■ **YOUR GOAL**:
Pick out each line in these entries that contains the string "exposes".

====== RECORDS FOR THE TASK ======

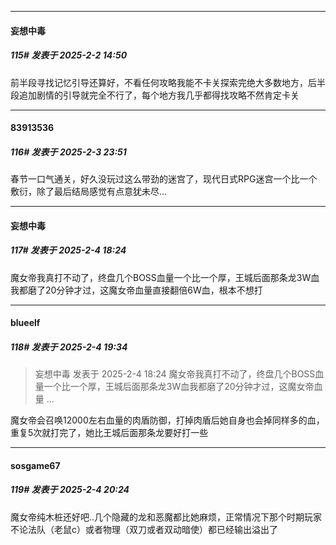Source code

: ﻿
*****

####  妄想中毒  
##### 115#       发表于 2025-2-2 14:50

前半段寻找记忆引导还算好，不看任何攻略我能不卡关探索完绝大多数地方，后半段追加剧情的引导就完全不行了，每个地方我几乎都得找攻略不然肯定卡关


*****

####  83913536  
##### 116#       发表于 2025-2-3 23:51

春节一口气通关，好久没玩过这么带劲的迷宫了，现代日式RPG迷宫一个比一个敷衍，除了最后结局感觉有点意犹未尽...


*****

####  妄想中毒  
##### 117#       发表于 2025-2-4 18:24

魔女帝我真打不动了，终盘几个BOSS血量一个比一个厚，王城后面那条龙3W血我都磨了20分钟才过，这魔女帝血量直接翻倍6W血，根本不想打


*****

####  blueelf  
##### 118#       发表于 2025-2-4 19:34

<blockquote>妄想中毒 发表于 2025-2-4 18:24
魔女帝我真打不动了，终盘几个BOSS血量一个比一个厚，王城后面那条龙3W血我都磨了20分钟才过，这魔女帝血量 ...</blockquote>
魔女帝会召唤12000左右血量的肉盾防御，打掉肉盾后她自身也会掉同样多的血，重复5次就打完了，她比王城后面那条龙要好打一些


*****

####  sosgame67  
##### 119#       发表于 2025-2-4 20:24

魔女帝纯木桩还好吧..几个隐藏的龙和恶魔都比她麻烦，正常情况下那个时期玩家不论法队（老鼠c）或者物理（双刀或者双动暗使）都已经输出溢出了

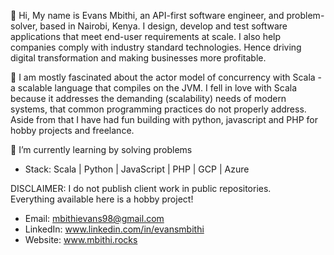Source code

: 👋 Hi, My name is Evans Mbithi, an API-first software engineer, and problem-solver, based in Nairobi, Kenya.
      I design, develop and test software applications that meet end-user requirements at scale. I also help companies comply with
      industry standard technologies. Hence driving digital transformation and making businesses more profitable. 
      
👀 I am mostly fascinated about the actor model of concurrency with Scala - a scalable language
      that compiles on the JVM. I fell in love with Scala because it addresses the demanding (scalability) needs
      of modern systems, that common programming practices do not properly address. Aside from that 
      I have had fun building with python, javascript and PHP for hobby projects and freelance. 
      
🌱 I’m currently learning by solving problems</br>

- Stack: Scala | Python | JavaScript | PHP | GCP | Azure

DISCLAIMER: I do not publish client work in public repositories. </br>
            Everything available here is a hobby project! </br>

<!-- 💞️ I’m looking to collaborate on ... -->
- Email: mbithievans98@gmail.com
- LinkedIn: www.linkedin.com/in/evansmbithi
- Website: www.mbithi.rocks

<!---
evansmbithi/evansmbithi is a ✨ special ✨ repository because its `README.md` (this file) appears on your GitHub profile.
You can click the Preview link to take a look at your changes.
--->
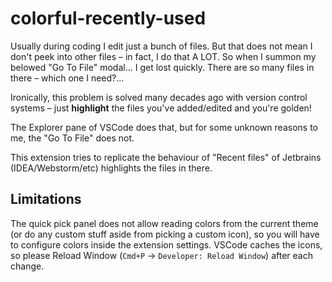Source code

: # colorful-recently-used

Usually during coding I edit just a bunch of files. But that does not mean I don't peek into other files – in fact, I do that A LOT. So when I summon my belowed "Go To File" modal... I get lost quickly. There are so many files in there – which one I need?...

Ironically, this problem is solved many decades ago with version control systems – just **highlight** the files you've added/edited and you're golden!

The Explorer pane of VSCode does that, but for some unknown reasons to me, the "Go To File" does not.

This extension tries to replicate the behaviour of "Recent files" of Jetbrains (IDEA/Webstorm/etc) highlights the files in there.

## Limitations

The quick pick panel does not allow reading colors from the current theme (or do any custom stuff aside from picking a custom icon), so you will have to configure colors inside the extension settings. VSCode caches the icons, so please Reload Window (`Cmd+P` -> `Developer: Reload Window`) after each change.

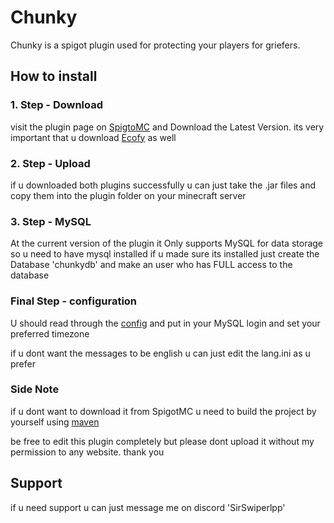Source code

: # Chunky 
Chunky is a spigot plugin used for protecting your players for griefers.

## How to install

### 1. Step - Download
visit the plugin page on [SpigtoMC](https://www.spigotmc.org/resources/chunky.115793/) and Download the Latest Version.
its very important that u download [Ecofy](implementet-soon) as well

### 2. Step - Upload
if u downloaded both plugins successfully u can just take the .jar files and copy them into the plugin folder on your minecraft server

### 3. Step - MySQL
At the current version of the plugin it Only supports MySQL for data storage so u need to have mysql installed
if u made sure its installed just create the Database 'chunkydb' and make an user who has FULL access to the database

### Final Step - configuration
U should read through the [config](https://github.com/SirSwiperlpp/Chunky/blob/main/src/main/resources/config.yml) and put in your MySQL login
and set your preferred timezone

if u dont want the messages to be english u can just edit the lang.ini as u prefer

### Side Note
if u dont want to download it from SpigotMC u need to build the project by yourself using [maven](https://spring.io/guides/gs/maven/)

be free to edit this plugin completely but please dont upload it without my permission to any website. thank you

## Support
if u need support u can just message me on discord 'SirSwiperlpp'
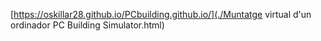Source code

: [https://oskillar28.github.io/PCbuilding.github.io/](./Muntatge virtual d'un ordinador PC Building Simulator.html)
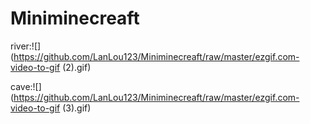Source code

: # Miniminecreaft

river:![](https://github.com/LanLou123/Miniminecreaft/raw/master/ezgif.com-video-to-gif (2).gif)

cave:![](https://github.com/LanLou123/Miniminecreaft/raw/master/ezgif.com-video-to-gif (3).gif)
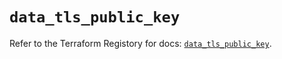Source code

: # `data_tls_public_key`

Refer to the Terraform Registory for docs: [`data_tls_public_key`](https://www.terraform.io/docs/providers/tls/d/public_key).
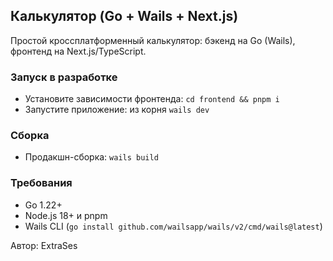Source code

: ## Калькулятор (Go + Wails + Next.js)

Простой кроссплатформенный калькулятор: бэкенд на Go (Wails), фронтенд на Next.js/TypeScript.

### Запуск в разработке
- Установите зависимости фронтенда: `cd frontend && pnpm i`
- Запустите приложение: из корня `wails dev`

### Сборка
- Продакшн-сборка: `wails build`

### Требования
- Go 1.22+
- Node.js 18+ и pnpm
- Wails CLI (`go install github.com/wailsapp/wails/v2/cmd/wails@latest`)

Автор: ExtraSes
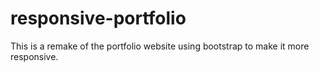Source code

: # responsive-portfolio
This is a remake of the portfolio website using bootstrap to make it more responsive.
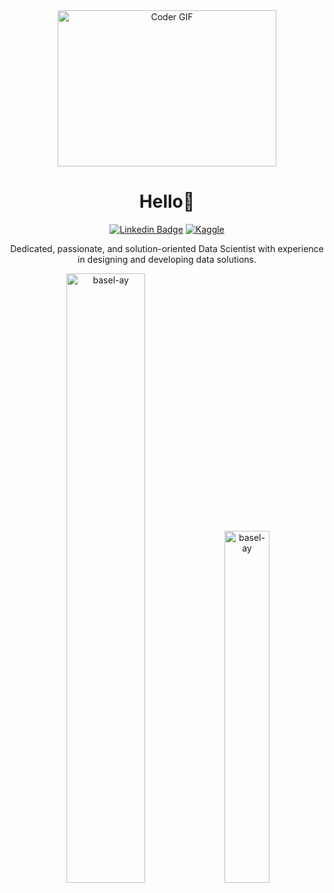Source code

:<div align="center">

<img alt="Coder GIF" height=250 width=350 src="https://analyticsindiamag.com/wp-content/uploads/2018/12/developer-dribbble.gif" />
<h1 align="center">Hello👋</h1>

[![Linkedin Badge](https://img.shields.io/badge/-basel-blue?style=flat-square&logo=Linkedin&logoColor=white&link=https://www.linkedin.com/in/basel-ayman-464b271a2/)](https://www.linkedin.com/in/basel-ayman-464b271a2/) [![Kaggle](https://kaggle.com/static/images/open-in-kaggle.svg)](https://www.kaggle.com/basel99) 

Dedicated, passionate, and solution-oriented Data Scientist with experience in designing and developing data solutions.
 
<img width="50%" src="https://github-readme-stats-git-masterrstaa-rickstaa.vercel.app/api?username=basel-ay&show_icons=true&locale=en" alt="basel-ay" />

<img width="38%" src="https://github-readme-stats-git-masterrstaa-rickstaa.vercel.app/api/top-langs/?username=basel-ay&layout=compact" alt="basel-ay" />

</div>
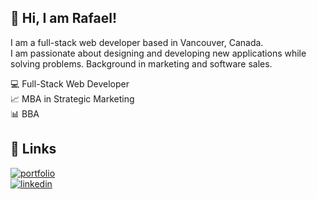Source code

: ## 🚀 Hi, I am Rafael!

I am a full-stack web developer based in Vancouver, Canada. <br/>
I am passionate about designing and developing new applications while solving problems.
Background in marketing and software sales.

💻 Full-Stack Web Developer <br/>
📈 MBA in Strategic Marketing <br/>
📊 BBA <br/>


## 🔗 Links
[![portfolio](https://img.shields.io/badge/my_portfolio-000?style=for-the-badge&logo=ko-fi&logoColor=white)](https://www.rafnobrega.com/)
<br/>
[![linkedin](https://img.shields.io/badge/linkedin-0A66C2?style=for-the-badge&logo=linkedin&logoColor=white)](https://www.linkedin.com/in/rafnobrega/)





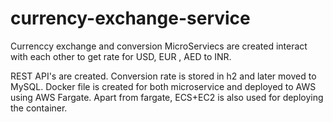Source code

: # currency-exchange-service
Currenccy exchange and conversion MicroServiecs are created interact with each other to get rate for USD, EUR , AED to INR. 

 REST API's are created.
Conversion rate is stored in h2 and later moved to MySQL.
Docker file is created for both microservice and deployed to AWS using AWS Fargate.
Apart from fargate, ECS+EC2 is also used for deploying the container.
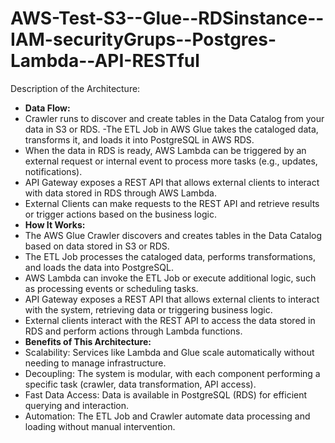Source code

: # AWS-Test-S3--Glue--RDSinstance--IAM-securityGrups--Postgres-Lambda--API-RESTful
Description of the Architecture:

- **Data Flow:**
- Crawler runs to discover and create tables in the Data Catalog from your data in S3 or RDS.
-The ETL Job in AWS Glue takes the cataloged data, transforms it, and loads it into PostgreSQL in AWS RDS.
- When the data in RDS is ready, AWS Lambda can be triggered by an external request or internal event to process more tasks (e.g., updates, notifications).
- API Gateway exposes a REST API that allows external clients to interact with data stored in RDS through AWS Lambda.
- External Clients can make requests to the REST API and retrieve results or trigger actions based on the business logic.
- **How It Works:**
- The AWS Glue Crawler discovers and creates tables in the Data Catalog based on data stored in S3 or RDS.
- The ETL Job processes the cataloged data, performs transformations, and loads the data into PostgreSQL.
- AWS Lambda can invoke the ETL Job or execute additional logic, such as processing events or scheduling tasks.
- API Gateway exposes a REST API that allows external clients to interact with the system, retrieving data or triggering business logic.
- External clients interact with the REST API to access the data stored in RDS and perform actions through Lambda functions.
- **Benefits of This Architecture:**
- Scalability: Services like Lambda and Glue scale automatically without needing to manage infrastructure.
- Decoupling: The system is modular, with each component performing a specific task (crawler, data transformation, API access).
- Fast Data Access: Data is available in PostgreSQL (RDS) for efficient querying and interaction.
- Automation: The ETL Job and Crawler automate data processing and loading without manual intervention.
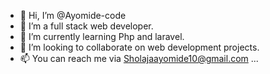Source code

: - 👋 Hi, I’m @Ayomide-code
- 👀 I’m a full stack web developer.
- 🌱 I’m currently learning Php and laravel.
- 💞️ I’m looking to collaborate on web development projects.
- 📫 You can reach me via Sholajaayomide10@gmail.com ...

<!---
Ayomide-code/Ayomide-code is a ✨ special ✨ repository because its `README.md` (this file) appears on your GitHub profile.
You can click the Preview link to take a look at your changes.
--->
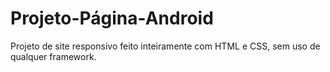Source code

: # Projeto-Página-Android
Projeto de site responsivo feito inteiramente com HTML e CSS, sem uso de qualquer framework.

======

■ **WRITTEN SOLUTION**:
- API Gateway exposes a REST API that allows external clients to interact with data stored in RDS through AWS Lambda.
- API Gateway exposes a REST API that allows external clients to interact with the system, retrieving data or triggering business logic.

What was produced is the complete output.